Terrorist watch list hits one million names
The nation's terrorist watch list has hit one million names, according to a tally maintained by the American Civil Liberties Union based upon the government's own reported numbers for the size of the list.
"Members of Congress, nuns, war heroes and other 'suspicious characters,' with names like Robert Johnson and Gary Smith, have become trapped in the Kafkaesque clutches of this list, with little hope of escape," said Caroline Fredrickson, director of the ACLU Washington Legislative Office. "Congress needs to fix it, the Terrorist Screening Center needs to fix it, or the next president needs to fix it, but it has to be done soon."
Fredrickson and Barry Steinhardt, director of the ACLU's Technology and Liberty Program, spoke on July 14 along with two victims of the watch list: Jim Robinson, former assistant attorney general for the Civil Division who flies frequently and is often delayed for hours despite possessing a governmental security clearance and Akif Rahman, a US citizen who has been detained and interrogated extensively at the US-Canada border when traveling for business.

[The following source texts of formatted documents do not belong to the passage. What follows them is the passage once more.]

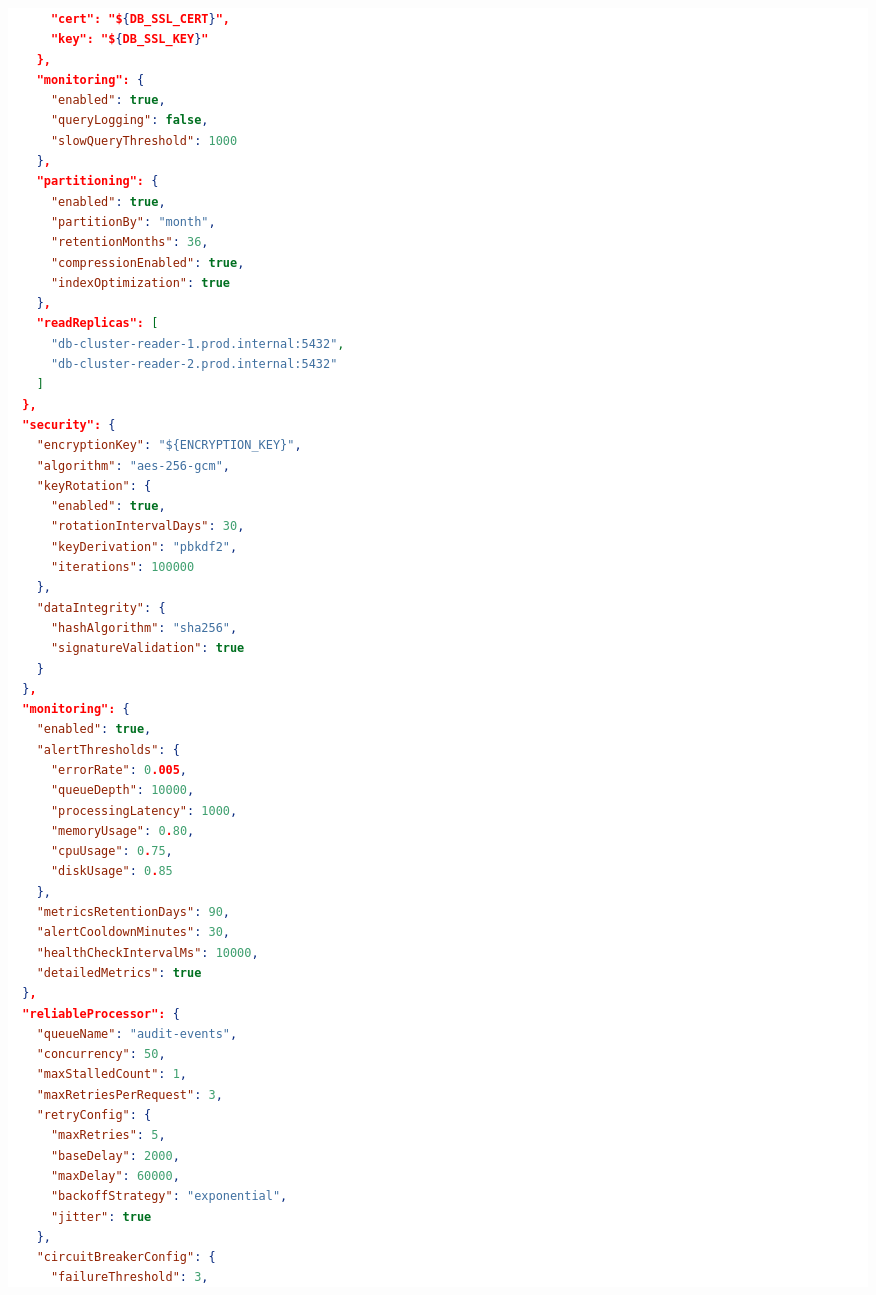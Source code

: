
 ```json
      "cert": "${DB_SSL_CERT}",
      "key": "${DB_SSL_KEY}"
    },
    "monitoring": {
      "enabled": true,
      "queryLogging": false,
      "slowQueryThreshold": 1000
    },
    "partitioning": {
      "enabled": true,
      "partitionBy": "month",
      "retentionMonths": 36,
      "compressionEnabled": true,
      "indexOptimization": true
    },
    "readReplicas": [
      "db-cluster-reader-1.prod.internal:5432",
      "db-cluster-reader-2.prod.internal:5432"
    ]
  },
  "security": {
    "encryptionKey": "${ENCRYPTION_KEY}",
    "algorithm": "aes-256-gcm",
    "keyRotation": {
      "enabled": true,
      "rotationIntervalDays": 30,
      "keyDerivation": "pbkdf2",
      "iterations": 100000
    },
    "dataIntegrity": {
      "hashAlgorithm": "sha256",
      "signatureValidation": true
    }
  },
  "monitoring": {
    "enabled": true,
    "alertThresholds": {
      "errorRate": 0.005,
      "queueDepth": 10000,
      "processingLatency": 1000,
      "memoryUsage": 0.80,
      "cpuUsage": 0.75,
      "diskUsage": 0.85
    },
    "metricsRetentionDays": 90,
    "alertCooldownMinutes": 30,
    "healthCheckIntervalMs": 10000,
    "detailedMetrics": true
  },
  "reliableProcessor": {
    "queueName": "audit-events",
    "concurrency": 50,
    "maxStalledCount": 1,
    "maxRetriesPerRequest": 3,
    "retryConfig": {
      "maxRetries": 5,
      "baseDelay": 2000,
      "maxDelay": 60000,
      "backoffStrategy": "exponential",
      "jitter": true
    },
    "circuitBreakerConfig": {
      "failureThreshold": 3,
```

"America's new million record watch list is a perfect symbol for what's wrong with this administration's approach to security: it's unfair, out-of-control, a waste of resources, treats the rights of the innocent as an afterthought, and is a very real impediment in the lives of millions of travelers in this country," said Steinhardt. "It must be fixed without delay."
In February, the ACLU unveiled an online "watch list counter," which has tracked the size of the watch list based on a September 2007 report by the inspector general of the Justice Department, which reported that it was growing by 20,000 names per month.